By: Sheila Gibson Stoodley

Toy soldiers have been around for millennia—tiny warrior figurines were found in the tombs of the Pharaohs, and the ancient Greeks and Romans enjoyed them as well—but it was the Britons of the Victorian era who made them a Christmas-morning must for generations of would-be generals. Toy soldiers fired the imagination of Robert Louis Stevenson, who romanticized their power to enliven a childhood sick day in his poem The Land of Counterpane, and that of H.G. Wells, who wrote an entire book,Little Wars, on war-gaming with toy soldiers. Winston Churchill, Douglas Fairbanks Jr. and Andrew Wyeth collected the military-themed playthings.

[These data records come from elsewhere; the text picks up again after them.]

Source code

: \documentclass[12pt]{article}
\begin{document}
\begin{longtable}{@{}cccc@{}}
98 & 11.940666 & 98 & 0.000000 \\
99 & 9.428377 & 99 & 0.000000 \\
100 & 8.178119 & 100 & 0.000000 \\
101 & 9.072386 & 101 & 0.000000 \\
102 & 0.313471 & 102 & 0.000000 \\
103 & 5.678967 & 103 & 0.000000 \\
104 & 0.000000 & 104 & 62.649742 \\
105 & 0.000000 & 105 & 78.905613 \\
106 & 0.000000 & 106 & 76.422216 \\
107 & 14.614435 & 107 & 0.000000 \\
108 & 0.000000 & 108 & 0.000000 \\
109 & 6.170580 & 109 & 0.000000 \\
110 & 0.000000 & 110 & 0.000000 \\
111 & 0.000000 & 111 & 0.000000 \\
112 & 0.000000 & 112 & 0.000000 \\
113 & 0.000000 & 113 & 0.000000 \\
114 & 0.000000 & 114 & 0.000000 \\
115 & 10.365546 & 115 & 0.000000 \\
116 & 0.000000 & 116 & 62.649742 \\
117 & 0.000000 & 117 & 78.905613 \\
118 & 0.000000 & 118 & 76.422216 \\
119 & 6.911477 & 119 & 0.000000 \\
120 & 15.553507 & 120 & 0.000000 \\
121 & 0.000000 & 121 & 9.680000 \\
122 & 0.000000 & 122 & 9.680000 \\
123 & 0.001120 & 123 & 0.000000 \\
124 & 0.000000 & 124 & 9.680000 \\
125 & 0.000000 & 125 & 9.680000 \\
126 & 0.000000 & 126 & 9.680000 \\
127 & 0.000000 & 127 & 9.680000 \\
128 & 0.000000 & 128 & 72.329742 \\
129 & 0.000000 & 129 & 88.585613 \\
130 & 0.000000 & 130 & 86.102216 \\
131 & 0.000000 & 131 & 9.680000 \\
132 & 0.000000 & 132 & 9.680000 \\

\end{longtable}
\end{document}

The late Malcolm Forbes amassed more than 100,000 toy soldiers, which he displayed in a mansion in Morocco. Christie’s demobilized most of this miniature army in New York and London in two sales in December 1997 that together exceeded $850,000, but about 5,000 remain at the Forbes Galleries in New York in an exhibition illustrating the history of the toy soldier: Two-dimensional Aztec fighters and Spanish troops produced in Germany, which excelled in creating what collectors call “flats,” battle on the tiers of a ziggurat, while three-dimensional hollow metal figures, produced with a technique pioneered in 1893 by English toymaker William Britain (the founder of the Britains company), muster behind the parapets of a gray and red castle.

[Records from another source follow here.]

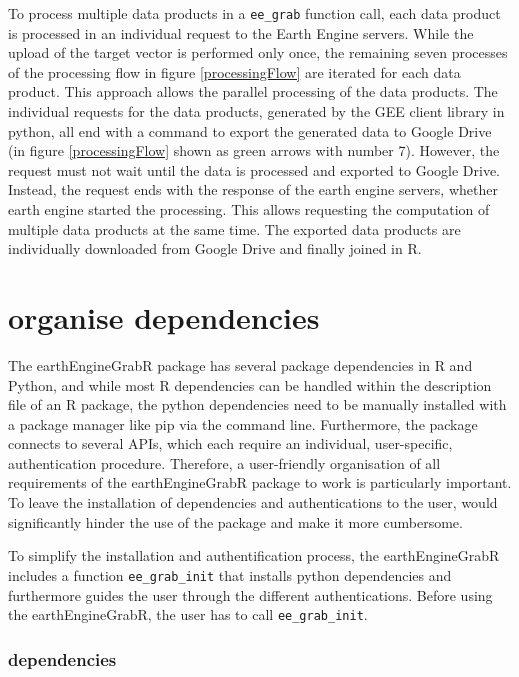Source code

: To process multiple data products in a \texttt{ee\_grab} function call, each data product is processed in an individual request to the Earth Engine servers. While the upload of the target vector is performed only once, the remaining seven processes of the processing flow in figure \ref{processingFlow} are iterated for each data product. This approach allows the parallel processing of the data products. The individual requests for the data products, generated by the GEE client library in python, all end with a command to export the generated data to Google Drive (in figure \ref{processingFlow} shown as green arrows with number 7). However, the request must not wait until the data is processed and exported to Google Drive. Instead, the request ends with the response of the earth engine servers, whether earth engine started the processing. 
This allows requesting the computation of multiple data products at the same time. The exported data products are individually downloaded from Google Drive and finally joined in R.


\section{organise dependencies}


The earthEngineGrabR package has several package dependencies in R and Python, and while most R dependencies can be handled within the description file of an R package, the python dependencies need to be manually installed with a package manager like pip via the command line. Furthermore, the package connects to several APIs, which each require an individual, user-specific, authentication procedure. Therefore, a user-friendly organisation of all requirements of the earthEngineGrabR package to work is particularly important. To leave the installation of dependencies and authentications to the user, would significantly hinder the use of the package and make it more cumbersome. 


To simplify the installation and authentification process, the earthEngineGrabR includes a function \texttt{ee\_grab\_init} that installs python dependencies and furthermore guides the user through the different authentications. Before using the earthEngineGrabR, the user has to call \texttt{ee\_grab\_init}. 

\subsubsection{dependencies}

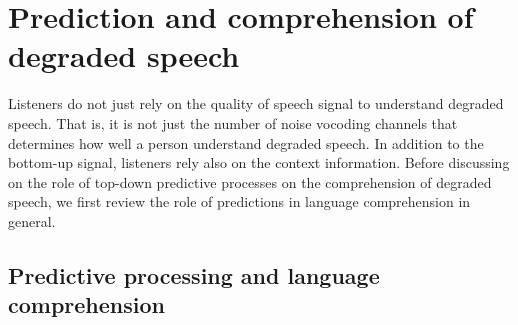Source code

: \documentclass[a4paper, nobind]{templates/ociamthesis}
\begin{document}
\hypertarget{prediction-and-comprehension-of-degraded-speech}{%
\section{Prediction and comprehension of degraded speech}\label{prediction-and-comprehension-of-degraded-speech}}

Listeners do not just rely on the quality of speech signal to understand degraded speech.
That is, it is not just the number of noise vocoding channels that determines how well a person understand degraded speech.
In addition to the bottom-up signal, listeners rely also on the context information.
Before discussing on the role of top-down predictive processes on the comprehension of degraded speech, we first review the role of predictions in language comprehension in general.

\hypertarget{predictive-processing-and-language-comprehension}{%
\subsection{Predictive processing and language comprehension}\label{predictive-processing-and-language-comprehension}}
\end{document}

While the old toy soldier market presents a range of categories that could keep a collector busy for several lifetimes, figures made by Britains dominate the landscape and are pursued by collectors all over the world. “Britains made and sold 10 to everybody else’s one,” says James Opie, a consultant to Bonhams, which conducts auctions that include toy soldiers every April, November and December in the U.K. “A Britains set, even a rare one, might be issued in the thousands, whereas a set from a German company like Heyde might be issued in the hundreds.” Fate conspired to make a mid-1960s Britains set featuring a policeman’s band from the Bahamas a favorite of collectors. Norman Joplin, who catalogued the lots for the Forbes sale and cofounded a dedicated auction house, Old Toy Soldier Auctions, last year in Pittsburgh, says Britains created the set of marching drummers and horn-players for the Bahamian market before the U.K. banned the use of lead paint on toys in 1966. (The Bahamas gained full independence from the U.K. in 1973.) “It was produced for less than a year, on a specialized subject that was for export and sale in the Bahamas,” he says. “There’s not many out there.” A 1960s-era Bahamas police band set fetched $5,000 in May at Old Toy Soldier Auctions.

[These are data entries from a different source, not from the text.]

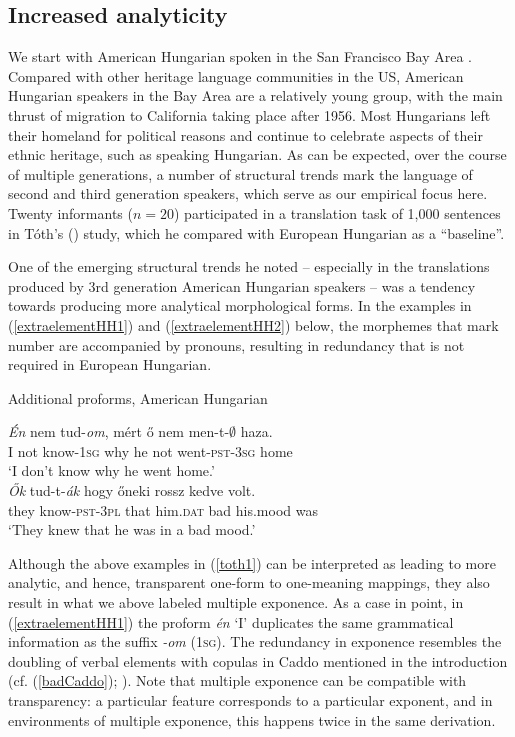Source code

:\documentclass[output=paper,colorlinks,citecolor=brown,footheight=42pt]{langscibook}
\begin{document}
\subsection{Increased analyticity} \label{analsub}
We start with American Hungarian spoken in the San Francisco Bay Area \citep{toth2007hungry}. Compared with other heritage language communities in the US, American Hungarian speakers in the Bay Area are a relatively young group, with the main thrust of migration to California taking place after 1956. Most Hungarians left their homeland for political reasons and continue to celebrate aspects of their ethnic heritage, such as speaking Hungarian. As can be expected, over the course of multiple generations, a number of structural trends mark the language of second and third generation speakers, which serve as our empirical focus here. Twenty informants ($n=20$) participated in a translation task of 1,000 sentences in T\'{o}th's (\citeyear{toth2007hungry}) study, which he compared with European Hungarian as a “baseline”.

One of the emerging structural trends he noted -- especially in the translations produced by 3rd generation American Hungarian speakers -- was a tendency towards producing more analytical morphological forms. In the examples in (\ref{extraelementHH1}) and (\ref{extraelementHH2}) below, the morphemes that mark number are accompanied by pronouns, resulting in redundancy that is not required in European Hungarian. 

\begin{exe}
\ex Additional proforms, American Hungarian  \citep[169]{toth2007hungry} \label{toth1}
\begin{xlist}
\ex\label{extraelementHH1}
\gll \emph{Én} nem tud-\emph{om}, m\'{e}rt \H{o} nem men-t-$\emptyset$ haza.\\
I not know\textsc{-1sg} why he not went\textsc{-pst-3sg} home\\
\glt `I don't know why he went home.'\\
\ex\label{extraelementHH2}
\gll \emph{\H{O}k} tud-t-\emph{ák} hogy \H{o}neki rossz kedve volt.\\
they know\textsc{-pst-3pl} that him.\textsc{dat} bad his.mood was\\
\glt `They knew that he was in a bad mood.'\\
\end{xlist}
\end{exe}

Although the above examples in (\ref{toth1}) can be interpreted as leading to more analytic, and hence, transparent one-form to one-meaning mappings, they also result in what we above labeled multiple exponence. As a case in point, in (\ref{extraelementHH1}) the proform \textit{\'{e}n} `I' duplicates the same grammatical information as the suffix \textit{-om} (1\textsc{sg}). The redundancy in exponence resembles the doubling of verbal elements with copulas in Caddo mentioned in the introduction (cf. (\ref{badCaddo}); \citealt{chafe76,melnar2005}). Note that multiple exponence can be compatible with transparency: a particular feature corresponds to a particular exponent, and in environments of multiple exponence, this happens twice in the same derivation.
\end{document}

Some of the most valuable miniatures do not wear military uniforms, however. Sets created to commemorate the coronation of Queen Elizabeth II and other monarchs are much sought after. Joplin anticipates offering an unusual example at Old Toy Soldier Auctions’ next sale, which will occur this coming May or June: a never-released Britains figure of King Edward VIII in his coronation robes. “Anything to do with King Edward VIII is valuable because he wasn’t crowned,” says Joplin, who expects to assign a presale estimate in the $5,000–6,000 range.

Britains designers prided themselves on reflecting the details of military protocol, going so far as to ensure that their marching British army soldiers lead with the left foot, just as the real British army did. But that precision did not extend to features that were only visible close-up, such as the individual faces of royals. “The Edward VIII figure is the same as they would produce for George VI,” says Joplin. “The only difference is the box has the name of the other king on it.”